Penn passed much of his time in London, where he had a host of friends in office. Anne was partial to him. He was intimate with men on both sides of the royal gallery-with Tory earls as well as Whig lords. Sunderland was his friend; Godolphin was his friend also. Lord Godolphin thought so highly of his honesty and talent that he often asked him to arrange political and personal matters which required unusual tact. When Anne appointed Dartmouth Secretary of State in 1710, Godolphin asked Penn to see Lord Dartmouth, and assure him that the Lord Treasurer was glad to have him as a colleague, though he could not decently, considering his relations with Lord Sunderland, say so openly and in person. Dartmouth was contented with the Earl's assurance of support.

Early in 1712 Penn received the first of three shocks of paralysis, which laid his reason low. The first shock was not very bad, but in the fall of that year he had a second shock, from which he only rallied after several weeks. A third shock, far more violent than the first or second, took him in his fainting state. His daughter Lettie, and her husband, William Aubrey, were recalled to what was thought to be his dying bed. The younger children were

about him, but his eldest boy, the son of Guli, was not there. Since his return from Pennsylvania, and his public renunciation of his father's sect, William Penn the younger had been less and less under the paternal roof. Marriage, and a home blessed with three children Guli, Springett, and William-had produced no change. He went into the army, but he quitted it in disgust. He tried to get into Parliament, but his opponent bribed higher, and he was defeated at the poll. He sold the Springett estate in Kent, which he inherited under his mother's will. He quitted his young wife and children, leaving them to the care of strangers, to seek the lowest dregs of pleasure and dissipation in the cities of Continental Europe. He returned no more to England. A few years later his family heard that he was living in an obscure town in France, worn out, morally and physically, ruined alike in purse and health. They never saw him more. The darker side of his story was never known to Penn.

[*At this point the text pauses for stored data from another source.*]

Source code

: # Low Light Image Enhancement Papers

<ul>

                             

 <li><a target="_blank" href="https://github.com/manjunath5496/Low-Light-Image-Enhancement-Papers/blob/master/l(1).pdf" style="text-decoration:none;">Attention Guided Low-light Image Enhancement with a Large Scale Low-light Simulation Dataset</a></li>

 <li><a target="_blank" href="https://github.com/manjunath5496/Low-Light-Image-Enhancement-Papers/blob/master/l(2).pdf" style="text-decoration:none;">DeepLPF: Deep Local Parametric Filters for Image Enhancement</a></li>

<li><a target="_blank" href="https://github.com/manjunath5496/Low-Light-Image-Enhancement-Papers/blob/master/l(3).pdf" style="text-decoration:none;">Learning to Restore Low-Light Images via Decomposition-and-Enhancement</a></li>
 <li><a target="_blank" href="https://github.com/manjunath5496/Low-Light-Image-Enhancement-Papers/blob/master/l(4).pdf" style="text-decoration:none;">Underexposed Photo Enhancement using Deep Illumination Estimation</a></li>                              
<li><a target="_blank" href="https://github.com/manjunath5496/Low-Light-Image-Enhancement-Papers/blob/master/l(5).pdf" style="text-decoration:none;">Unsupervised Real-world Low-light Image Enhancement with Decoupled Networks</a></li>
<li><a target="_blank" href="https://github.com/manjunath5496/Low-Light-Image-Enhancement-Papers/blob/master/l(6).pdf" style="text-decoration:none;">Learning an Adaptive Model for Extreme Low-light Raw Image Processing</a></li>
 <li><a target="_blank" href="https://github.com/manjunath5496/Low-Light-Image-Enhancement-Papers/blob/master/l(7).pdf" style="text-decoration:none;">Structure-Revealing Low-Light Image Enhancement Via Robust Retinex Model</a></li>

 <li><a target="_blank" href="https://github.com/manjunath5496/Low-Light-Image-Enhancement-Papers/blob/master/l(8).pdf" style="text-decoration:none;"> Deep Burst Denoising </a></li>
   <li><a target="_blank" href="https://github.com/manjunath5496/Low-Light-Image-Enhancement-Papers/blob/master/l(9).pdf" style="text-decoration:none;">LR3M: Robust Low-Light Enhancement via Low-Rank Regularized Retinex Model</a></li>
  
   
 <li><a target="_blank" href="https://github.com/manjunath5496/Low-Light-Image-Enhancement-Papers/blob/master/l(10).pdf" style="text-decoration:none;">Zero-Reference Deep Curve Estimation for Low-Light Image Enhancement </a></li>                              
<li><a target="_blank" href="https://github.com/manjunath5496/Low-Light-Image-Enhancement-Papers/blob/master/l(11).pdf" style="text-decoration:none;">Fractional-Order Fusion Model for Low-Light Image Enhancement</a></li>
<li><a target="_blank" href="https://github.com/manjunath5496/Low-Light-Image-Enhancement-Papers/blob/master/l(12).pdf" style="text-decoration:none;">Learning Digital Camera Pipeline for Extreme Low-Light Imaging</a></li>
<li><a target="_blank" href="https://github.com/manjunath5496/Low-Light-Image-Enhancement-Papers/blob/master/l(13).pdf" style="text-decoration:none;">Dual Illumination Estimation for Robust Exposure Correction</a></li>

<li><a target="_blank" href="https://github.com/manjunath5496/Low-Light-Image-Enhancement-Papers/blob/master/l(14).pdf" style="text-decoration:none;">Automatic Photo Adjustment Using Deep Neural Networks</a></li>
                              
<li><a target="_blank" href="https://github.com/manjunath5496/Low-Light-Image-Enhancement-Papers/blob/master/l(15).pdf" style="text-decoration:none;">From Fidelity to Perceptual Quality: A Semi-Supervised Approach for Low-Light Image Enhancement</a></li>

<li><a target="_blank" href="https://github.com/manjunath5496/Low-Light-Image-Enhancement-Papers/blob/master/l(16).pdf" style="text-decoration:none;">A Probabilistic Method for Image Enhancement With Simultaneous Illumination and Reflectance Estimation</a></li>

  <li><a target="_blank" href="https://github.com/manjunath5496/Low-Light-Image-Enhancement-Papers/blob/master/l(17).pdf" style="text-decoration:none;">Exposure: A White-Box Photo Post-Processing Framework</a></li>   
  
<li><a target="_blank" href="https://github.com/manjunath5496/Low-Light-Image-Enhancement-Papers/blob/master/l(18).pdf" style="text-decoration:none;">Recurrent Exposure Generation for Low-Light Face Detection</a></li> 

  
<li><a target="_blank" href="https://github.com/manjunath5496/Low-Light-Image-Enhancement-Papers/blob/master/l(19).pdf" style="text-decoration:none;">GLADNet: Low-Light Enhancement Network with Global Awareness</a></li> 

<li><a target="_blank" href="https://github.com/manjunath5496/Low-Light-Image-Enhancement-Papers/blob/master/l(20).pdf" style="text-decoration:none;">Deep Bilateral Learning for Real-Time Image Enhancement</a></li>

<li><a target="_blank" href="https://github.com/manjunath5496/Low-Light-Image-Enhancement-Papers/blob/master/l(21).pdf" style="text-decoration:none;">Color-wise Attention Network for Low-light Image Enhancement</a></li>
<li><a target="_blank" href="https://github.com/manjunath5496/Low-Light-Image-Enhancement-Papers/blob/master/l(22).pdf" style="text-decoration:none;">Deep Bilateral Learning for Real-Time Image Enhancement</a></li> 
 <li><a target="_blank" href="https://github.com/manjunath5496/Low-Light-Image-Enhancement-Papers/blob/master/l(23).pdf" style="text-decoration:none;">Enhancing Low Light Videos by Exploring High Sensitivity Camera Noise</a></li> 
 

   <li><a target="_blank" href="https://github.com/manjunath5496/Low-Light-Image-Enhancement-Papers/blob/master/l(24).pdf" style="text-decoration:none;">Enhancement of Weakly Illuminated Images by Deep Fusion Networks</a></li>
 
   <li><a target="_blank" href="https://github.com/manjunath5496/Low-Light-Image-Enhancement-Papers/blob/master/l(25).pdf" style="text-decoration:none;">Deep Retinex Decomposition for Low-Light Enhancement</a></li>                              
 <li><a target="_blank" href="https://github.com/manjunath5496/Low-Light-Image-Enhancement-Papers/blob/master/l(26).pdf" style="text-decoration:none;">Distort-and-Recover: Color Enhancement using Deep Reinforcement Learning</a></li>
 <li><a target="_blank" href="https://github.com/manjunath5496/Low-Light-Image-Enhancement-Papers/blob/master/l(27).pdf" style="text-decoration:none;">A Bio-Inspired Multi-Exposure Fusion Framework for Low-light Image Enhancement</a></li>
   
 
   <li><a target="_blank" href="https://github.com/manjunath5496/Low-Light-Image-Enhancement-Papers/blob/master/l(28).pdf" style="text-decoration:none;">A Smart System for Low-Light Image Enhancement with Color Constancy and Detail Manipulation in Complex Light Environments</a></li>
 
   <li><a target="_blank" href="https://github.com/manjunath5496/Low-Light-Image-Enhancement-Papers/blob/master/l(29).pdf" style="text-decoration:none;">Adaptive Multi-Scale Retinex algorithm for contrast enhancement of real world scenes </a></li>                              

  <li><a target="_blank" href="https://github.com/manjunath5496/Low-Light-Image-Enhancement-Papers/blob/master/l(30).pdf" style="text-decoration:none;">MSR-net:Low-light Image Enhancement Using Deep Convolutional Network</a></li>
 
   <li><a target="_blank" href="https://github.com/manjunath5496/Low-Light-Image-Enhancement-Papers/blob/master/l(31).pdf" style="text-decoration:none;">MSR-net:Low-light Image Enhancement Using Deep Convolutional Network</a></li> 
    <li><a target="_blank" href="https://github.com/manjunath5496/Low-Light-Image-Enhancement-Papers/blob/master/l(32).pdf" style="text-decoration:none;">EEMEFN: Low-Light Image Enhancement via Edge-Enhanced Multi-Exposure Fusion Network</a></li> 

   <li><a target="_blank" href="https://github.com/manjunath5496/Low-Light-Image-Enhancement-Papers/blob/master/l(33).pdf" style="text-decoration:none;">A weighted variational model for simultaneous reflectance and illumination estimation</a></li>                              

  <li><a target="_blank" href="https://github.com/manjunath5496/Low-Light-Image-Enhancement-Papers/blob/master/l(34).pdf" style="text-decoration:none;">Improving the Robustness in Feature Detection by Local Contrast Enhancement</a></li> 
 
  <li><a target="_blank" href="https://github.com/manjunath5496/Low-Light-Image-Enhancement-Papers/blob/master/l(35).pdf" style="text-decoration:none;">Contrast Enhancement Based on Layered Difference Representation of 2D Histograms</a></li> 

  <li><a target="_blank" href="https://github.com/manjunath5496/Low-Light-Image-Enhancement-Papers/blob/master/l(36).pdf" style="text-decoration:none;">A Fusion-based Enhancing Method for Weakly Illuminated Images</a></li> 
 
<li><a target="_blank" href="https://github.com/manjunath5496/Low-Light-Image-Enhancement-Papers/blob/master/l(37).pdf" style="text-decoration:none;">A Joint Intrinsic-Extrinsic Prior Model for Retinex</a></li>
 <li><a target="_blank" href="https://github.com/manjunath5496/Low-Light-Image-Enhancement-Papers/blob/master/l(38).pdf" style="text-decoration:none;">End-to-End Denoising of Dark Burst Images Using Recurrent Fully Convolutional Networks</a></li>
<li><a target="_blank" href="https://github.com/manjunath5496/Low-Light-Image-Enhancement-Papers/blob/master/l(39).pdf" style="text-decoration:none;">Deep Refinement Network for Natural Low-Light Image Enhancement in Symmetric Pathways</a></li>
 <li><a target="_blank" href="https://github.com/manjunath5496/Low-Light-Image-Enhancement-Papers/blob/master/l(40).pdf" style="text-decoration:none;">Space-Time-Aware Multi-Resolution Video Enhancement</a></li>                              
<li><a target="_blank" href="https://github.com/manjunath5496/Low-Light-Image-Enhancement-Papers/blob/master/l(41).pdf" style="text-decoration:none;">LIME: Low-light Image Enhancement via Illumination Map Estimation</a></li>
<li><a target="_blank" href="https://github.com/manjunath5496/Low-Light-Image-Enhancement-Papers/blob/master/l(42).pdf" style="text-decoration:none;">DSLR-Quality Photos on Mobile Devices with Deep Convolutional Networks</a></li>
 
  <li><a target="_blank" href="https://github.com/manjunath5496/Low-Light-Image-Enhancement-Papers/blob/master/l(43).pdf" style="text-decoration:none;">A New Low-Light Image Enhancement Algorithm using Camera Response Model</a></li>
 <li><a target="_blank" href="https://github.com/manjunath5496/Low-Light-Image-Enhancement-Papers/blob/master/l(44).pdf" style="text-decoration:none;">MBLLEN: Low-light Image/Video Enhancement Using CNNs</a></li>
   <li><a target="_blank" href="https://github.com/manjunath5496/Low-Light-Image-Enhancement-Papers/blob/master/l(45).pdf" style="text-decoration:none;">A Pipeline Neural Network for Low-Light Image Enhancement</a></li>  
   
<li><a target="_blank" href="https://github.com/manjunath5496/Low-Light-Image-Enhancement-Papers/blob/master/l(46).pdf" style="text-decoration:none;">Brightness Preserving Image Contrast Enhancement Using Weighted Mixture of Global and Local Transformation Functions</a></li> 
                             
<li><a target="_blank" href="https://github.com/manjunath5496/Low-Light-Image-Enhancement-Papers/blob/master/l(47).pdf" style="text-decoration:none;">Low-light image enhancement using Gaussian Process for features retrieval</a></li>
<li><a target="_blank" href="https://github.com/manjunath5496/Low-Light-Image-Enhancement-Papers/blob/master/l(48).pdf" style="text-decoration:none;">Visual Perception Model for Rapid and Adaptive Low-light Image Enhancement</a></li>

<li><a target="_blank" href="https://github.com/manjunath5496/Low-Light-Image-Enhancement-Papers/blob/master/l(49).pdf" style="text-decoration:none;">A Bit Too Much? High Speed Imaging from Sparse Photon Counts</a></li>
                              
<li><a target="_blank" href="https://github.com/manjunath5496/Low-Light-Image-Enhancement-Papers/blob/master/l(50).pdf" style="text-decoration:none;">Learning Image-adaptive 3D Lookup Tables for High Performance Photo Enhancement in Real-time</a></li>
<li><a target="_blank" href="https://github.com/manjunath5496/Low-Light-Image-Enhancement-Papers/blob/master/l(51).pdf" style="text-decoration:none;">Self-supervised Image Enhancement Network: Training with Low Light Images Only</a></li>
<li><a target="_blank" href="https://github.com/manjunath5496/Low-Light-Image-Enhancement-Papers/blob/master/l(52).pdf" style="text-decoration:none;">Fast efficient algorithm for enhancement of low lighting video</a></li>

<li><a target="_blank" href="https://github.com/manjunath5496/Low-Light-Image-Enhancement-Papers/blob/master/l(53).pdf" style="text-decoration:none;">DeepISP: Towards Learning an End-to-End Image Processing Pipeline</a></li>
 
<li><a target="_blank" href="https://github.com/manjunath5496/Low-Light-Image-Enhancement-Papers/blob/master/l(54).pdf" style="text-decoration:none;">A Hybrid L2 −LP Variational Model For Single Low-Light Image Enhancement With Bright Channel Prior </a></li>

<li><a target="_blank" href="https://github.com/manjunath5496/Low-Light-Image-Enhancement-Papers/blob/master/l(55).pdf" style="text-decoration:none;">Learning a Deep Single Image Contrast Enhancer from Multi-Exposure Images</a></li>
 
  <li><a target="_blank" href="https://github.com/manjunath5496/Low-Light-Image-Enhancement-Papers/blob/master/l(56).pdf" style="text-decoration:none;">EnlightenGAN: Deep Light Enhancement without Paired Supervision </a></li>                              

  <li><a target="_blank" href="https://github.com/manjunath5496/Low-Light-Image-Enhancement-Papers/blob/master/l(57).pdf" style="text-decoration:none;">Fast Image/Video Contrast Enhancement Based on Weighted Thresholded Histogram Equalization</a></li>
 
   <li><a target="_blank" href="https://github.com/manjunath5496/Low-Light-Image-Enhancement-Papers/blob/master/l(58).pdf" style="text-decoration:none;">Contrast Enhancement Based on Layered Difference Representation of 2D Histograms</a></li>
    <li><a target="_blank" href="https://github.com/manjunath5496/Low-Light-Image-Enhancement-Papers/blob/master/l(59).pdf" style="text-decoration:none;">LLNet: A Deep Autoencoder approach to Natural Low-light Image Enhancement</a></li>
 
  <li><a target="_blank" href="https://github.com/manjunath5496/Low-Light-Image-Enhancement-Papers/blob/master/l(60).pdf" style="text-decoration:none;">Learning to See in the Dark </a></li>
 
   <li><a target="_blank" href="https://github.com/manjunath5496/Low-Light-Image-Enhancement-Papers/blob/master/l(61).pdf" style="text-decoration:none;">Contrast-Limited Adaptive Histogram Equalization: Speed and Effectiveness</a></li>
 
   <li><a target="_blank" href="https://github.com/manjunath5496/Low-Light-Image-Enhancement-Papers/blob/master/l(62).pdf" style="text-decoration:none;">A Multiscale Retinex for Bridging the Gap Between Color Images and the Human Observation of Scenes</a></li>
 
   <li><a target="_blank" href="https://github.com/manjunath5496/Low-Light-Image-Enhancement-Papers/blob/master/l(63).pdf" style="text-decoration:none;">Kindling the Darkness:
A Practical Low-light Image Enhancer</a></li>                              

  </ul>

Penn's debility grew upon him. From the date of his third attack he was considered in a dying state; but he lingered on in a gentle and sweet decline. To the devout it seemed a dispensation of Providence, that after so long a period of toil and trouble, his spirit should have found an interval of rest. Later on in his long illness, he felt a few more shocks, but they soon passed away, and his bodily health continued good. His temper was He took an interest in the concerns, the pleasures, and the amusements of his young children;

serene.

and the abandoned widow of his son was housed at Ruscombe with her little ones. When the sun was warm, he took them out into the fields to gather flowers, and watch them chase butterflies. He was again a little child. When the weather was bad, he gambolled with them about the great mansion, taking an infantine pleasure in running from room to room, in looking at the fine furniture, and gazing from the great windows on the snow or rain. Never before had he looked so happy. He could not speak very much, but a constant smile was on his face. It was only when he saw his wife looking anxious, or when, on going into a room, he found her writing, that a shade of melancholy came into his eyes. Unable now to write, he yet retained a sense of trouble as connected with that writing-desk. No daisies laughed among those papers, and no linnets perched and sang among those shelves. His memory faded more and more; he forgot the names of his intimate friends; his powers of utterance left him; but the mild benignity of his character still

came out.

The two friends who were most frequently at his side during this long illness were Thomas Story and Henry Goldney. Neither was in good health; but they considered it a duty to be near their friend. Towards the end of July 1718, Story was at Ruscombe, assisting Mrs. Penn. On the 27th he left on a trip to Bristol; Hannah Penn drove him in her coach to Reading; where she parted from him, with messages to John, her eldest son. When she returned to the house, Penn was no worse than he

had been for days past. At noon next day a change occurred; he was seized with fits. She wrote a letter to recall Story; but he had gone too far; and she had to face the trials of the day unaided by a single friend.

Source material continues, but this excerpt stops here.